A família descobre troca de corpos após o acidente de trânsito na Rio-Santos, em Mangaratiba (RJ), que vitimou Andréa Catharina Freitas Andrade, de 49 anos. Durante o velório em Maceió (AL), os parentes perceberam que o corpo enviado não era dela, mas sim de Angélica de Oliveira, outra vítima da colisão.
O caso teria se originado no Instituto Médico Legal (IML) de Angra dos Reis, responsável pela liberação dos corpos. Segundo Alexandre Bosco, irmão de Andréa, ele não pôde realizar o reconhecimento, sendo informado de que a identificação já havia ocorrido por meio de impressões digitais.
“Agora a gente está aqui passando por essa situação, à espera da Justiça, que faça a exumação e a troca dos corpos”, lamentou Alexandre, em entrevista ao portal Gazeta Web.
O acidente aconteceu em 9 de setembro e deixou três mortos: Andréa, seu marido — um policial reformado — e a motorista do outro carro, Angélica. O corpo enviado a Maceió chegou no domingo (14), mas, ao ser preparado pela funerária para o velório, familiares constataram o erro.

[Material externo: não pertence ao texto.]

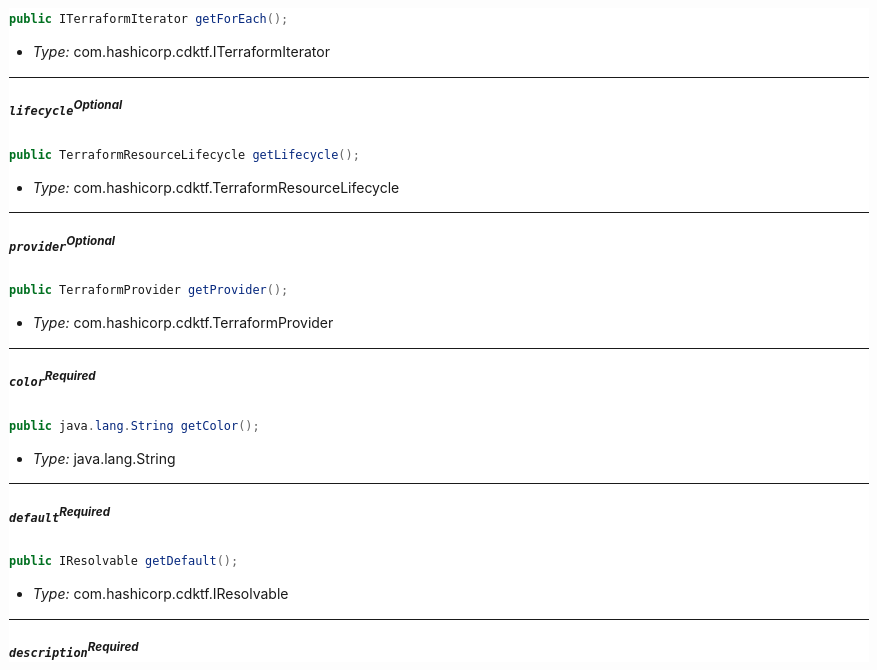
 ```java
public ITerraformIterator getForEach();
```

- *Type:* com.hashicorp.cdktf.ITerraformIterator

---

##### `lifecycle`<sup>Optional</sup> <a name="lifecycle" id="@cdktf/provider-gitlab.dataGitlabComplianceFramework.DataGitlabComplianceFramework.property.lifecycle"></a>

```java
public TerraformResourceLifecycle getLifecycle();
```

- *Type:* com.hashicorp.cdktf.TerraformResourceLifecycle

---

##### `provider`<sup>Optional</sup> <a name="provider" id="@cdktf/provider-gitlab.dataGitlabComplianceFramework.DataGitlabComplianceFramework.property.provider"></a>

```java
public TerraformProvider getProvider();
```

- *Type:* com.hashicorp.cdktf.TerraformProvider

---

##### `color`<sup>Required</sup> <a name="color" id="@cdktf/provider-gitlab.dataGitlabComplianceFramework.DataGitlabComplianceFramework.property.color"></a>

```java
public java.lang.String getColor();
```

- *Type:* java.lang.String

---

##### `default`<sup>Required</sup> <a name="default" id="@cdktf/provider-gitlab.dataGitlabComplianceFramework.DataGitlabComplianceFramework.property.default"></a>

```java
public IResolvable getDefault();
```

- *Type:* com.hashicorp.cdktf.IResolvable

---

##### `description`<sup>Required</sup> <a name="description" id="@cdktf/provider-gitlab.dataGitlabComplianceFramework.DataGitlabComplianceFramework.property.description"></a>
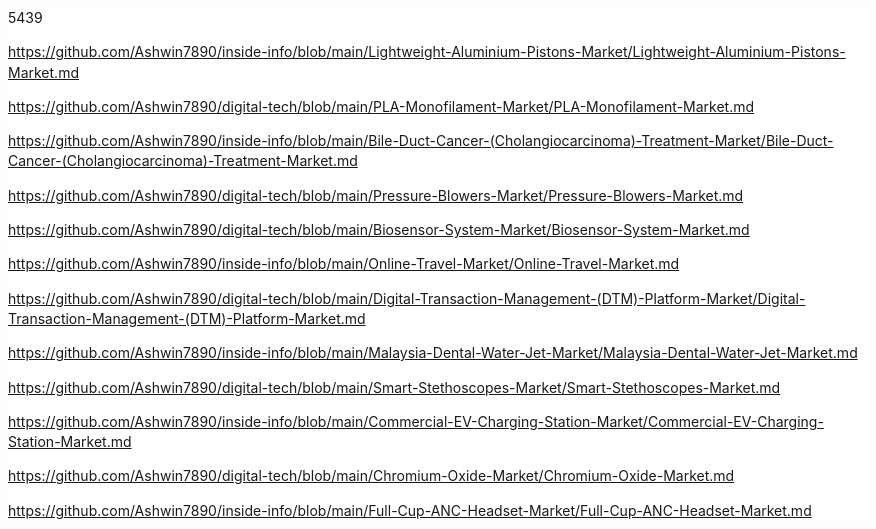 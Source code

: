 5439</p><p><a href="https://github.com/Ashwin7890/inside-info/blob/main/Lightweight-Aluminium-Pistons-Market/Lightweight-Aluminium-Pistons-Market.md">https://github.com/Ashwin7890/inside-info/blob/main/Lightweight-Aluminium-Pistons-Market/Lightweight-Aluminium-Pistons-Market.md</a></p><p><a href="https://github.com/Ashwin7890/digital-tech/blob/main/PLA-Monofilament-Market/PLA-Monofilament-Market.md">https://github.com/Ashwin7890/digital-tech/blob/main/PLA-Monofilament-Market/PLA-Monofilament-Market.md</a></p><p><a href="https://github.com/Ashwin7890/inside-info/blob/main/Bile-Duct-Cancer-(Cholangiocarcinoma)-Treatment-Market/Bile-Duct-Cancer-(Cholangiocarcinoma)-Treatment-Market.md">https://github.com/Ashwin7890/inside-info/blob/main/Bile-Duct-Cancer-(Cholangiocarcinoma)-Treatment-Market/Bile-Duct-Cancer-(Cholangiocarcinoma)-Treatment-Market.md</a></p><p><a href="https://github.com/Ashwin7890/digital-tech/blob/main/Pressure-Blowers-Market/Pressure-Blowers-Market.md">https://github.com/Ashwin7890/digital-tech/blob/main/Pressure-Blowers-Market/Pressure-Blowers-Market.md</a></p><p><a href="https://github.com/Ashwin7890/digital-tech/blob/main/Biosensor-System-Market/Biosensor-System-Market.md">https://github.com/Ashwin7890/digital-tech/blob/main/Biosensor-System-Market/Biosensor-System-Market.md</a></p><p><a href="https://github.com/Ashwin7890/inside-info/blob/main/Online-Travel-Market/Online-Travel-Market.md">https://github.com/Ashwin7890/inside-info/blob/main/Online-Travel-Market/Online-Travel-Market.md</a></p><p><a href="https://github.com/Ashwin7890/digital-tech/blob/main/Digital-Transaction-Management-(DTM)-Platform-Market/Digital-Transaction-Management-(DTM)-Platform-Market.md">https://github.com/Ashwin7890/digital-tech/blob/main/Digital-Transaction-Management-(DTM)-Platform-Market/Digital-Transaction-Management-(DTM)-Platform-Market.md</a></p><p><a href="https://github.com/Ashwin7890/inside-info/blob/main/Malaysia-Dental-Water-Jet-Market/Malaysia-Dental-Water-Jet-Market.md">https://github.com/Ashwin7890/inside-info/blob/main/Malaysia-Dental-Water-Jet-Market/Malaysia-Dental-Water-Jet-Market.md</a></p><p><a href="https://github.com/Ashwin7890/digital-tech/blob/main/Smart-Stethoscopes-Market/Smart-Stethoscopes-Market.md">https://github.com/Ashwin7890/digital-tech/blob/main/Smart-Stethoscopes-Market/Smart-Stethoscopes-Market.md</a></p><p><a href="https://github.com/Ashwin7890/inside-info/blob/main/Commercial-EV-Charging-Station-Market/Commercial-EV-Charging-Station-Market.md">https://github.com/Ashwin7890/inside-info/blob/main/Commercial-EV-Charging-Station-Market/Commercial-EV-Charging-Station-Market.md</a></p><p><a href="https://github.com/Ashwin7890/digital-tech/blob/main/Chromium-Oxide-Market/Chromium-Oxide-Market.md">https://github.com/Ashwin7890/digital-tech/blob/main/Chromium-Oxide-Market/Chromium-Oxide-Market.md</a></p><p><a href="https://github.com/Ashwin7890/inside-info/blob/main/Full-Cup-ANC-Headset-Market/Full-Cup-ANC-Headset-Market.md">https://github.com/Ashwin7890/inside-info/blob/main/Full-Cup-ANC-Headset-Market/Full-Cup-ANC-Headset-Market.md</a></p>
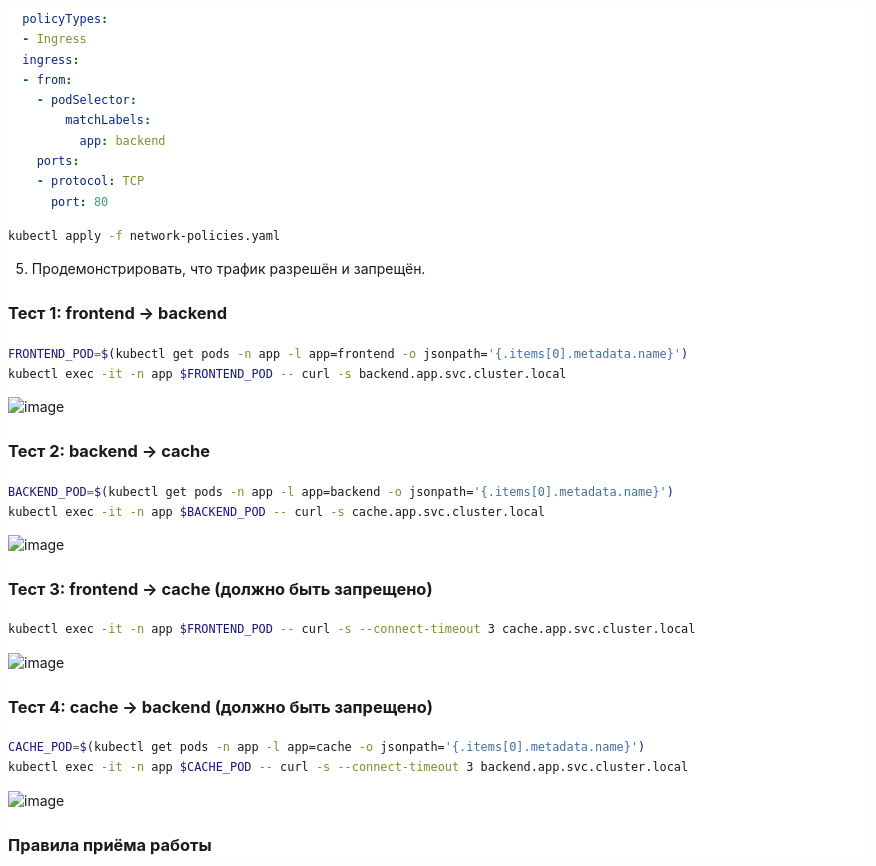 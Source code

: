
 ```yaml
  policyTypes:
  - Ingress
  ingress:
  - from:
    - podSelector:
        matchLabels:
          app: backend
    ports:
    - protocol: TCP
      port: 80
```
```bash
kubectl apply -f network-policies.yaml
```
5. Продемонстрировать, что трафик разрешён и запрещён.

### Тест 1: frontend -> backend

```bash
FRONTEND_POD=$(kubectl get pods -n app -l app=frontend -o jsonpath='{.items[0].metadata.name}')
kubectl exec -it -n app $FRONTEND_POD -- curl -s backend.app.svc.cluster.local
```
![image](https://github.com/user-attachments/assets/4fbaa9cc-b555-458f-abbe-db5a3c010e1b)


### Тест 2: backend -> cache

```bash
BACKEND_POD=$(kubectl get pods -n app -l app=backend -o jsonpath='{.items[0].metadata.name}')
kubectl exec -it -n app $BACKEND_POD -- curl -s cache.app.svc.cluster.local
```
![image](https://github.com/user-attachments/assets/7b7e2b3e-d7b3-417a-b5f6-b16a727ad6b5)

### Тест 3: frontend -> cache (должно быть запрещено)

```bash
kubectl exec -it -n app $FRONTEND_POD -- curl -s --connect-timeout 3 cache.app.svc.cluster.local
```
![image](https://github.com/user-attachments/assets/28eac936-4c14-4cd2-8f83-2c43a2d0da86)


### Тест 4: cache -> backend (должно быть запрещено)

```bash
CACHE_POD=$(kubectl get pods -n app -l app=cache -o jsonpath='{.items[0].metadata.name}')
kubectl exec -it -n app $CACHE_POD -- curl -s --connect-timeout 3 backend.app.svc.cluster.local
```
![image](https://github.com/user-attachments/assets/392c0a81-dcfc-4c51-b1ce-e5f6b83a532d)


### Правила приёма работы
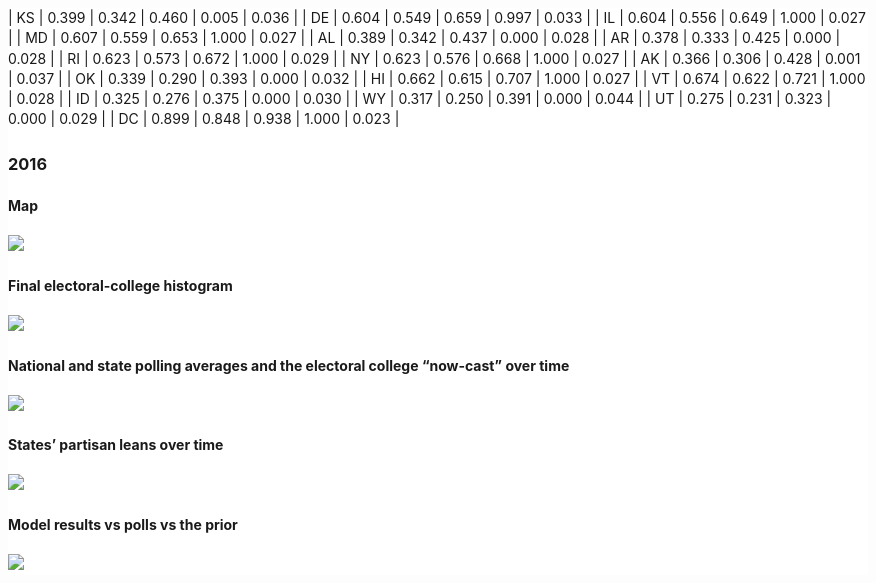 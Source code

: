 | KS    | 0.399 | 0.342 | 0.460 | 0.005 | 0.036 |
| DE    | 0.604 | 0.549 | 0.659 | 0.997 | 0.033 |
| IL    | 0.604 | 0.556 | 0.649 | 1.000 | 0.027 |
| MD    | 0.607 | 0.559 | 0.653 | 1.000 | 0.027 |
| AL    | 0.389 | 0.342 | 0.437 | 0.000 | 0.028 |
| AR    | 0.378 | 0.333 | 0.425 | 0.000 | 0.028 |
| RI    | 0.623 | 0.573 | 0.672 | 1.000 | 0.029 |
| NY    | 0.623 | 0.576 | 0.668 | 1.000 | 0.027 |
| AK    | 0.366 | 0.306 | 0.428 | 0.001 | 0.037 |
| OK    | 0.339 | 0.290 | 0.393 | 0.000 | 0.032 |
| HI    | 0.662 | 0.615 | 0.707 | 1.000 | 0.027 |
| VT    | 0.674 | 0.622 | 0.721 | 1.000 | 0.028 |
| ID    | 0.325 | 0.276 | 0.375 | 0.000 | 0.030 |
| WY    | 0.317 | 0.250 | 0.391 | 0.000 | 0.044 |
| UT    | 0.275 | 0.231 | 0.323 | 0.000 | 0.029 |
| DC    | 0.899 | 0.848 | 0.938 | 1.000 | 0.023 |

### 2016

#### Map

![](README_files/figure-gfm/unnamed-chunk-18-1.png)

#### Final electoral-college histogram

![](README_files/figure-gfm/unnamed-chunk-19-1.png)

#### National and state polling averages and the electoral college “now-cast” over time

![](README_files/figure-gfm/unnamed-chunk-20-1.png)

#### States’ partisan leans over time

![](README_files/figure-gfm/unnamed-chunk-21-1.png)

#### Model results vs polls vs the prior

![](README_files/figure-gfm/unnamed-chunk-22-1.png)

Após a denúncia, a Polícia Civil de Alagoas confirmou a troca por meio de conferência das digitais e emitiu documento notificando o IML de Angra dos Reis. No entanto, para que Andréa seja enterrada corretamente, será necessária a exumação do corpo sepultado no Rio de Janeiro, procedimento que depende de autorização judicial.
Nascida no Rio, Andréa viveu grande parte da vida em Alagoas e se mudou neste ano para Paraty, na Costa Verde, junto ao marido. Ela deixa dois filhos, de 21 e 19 anos.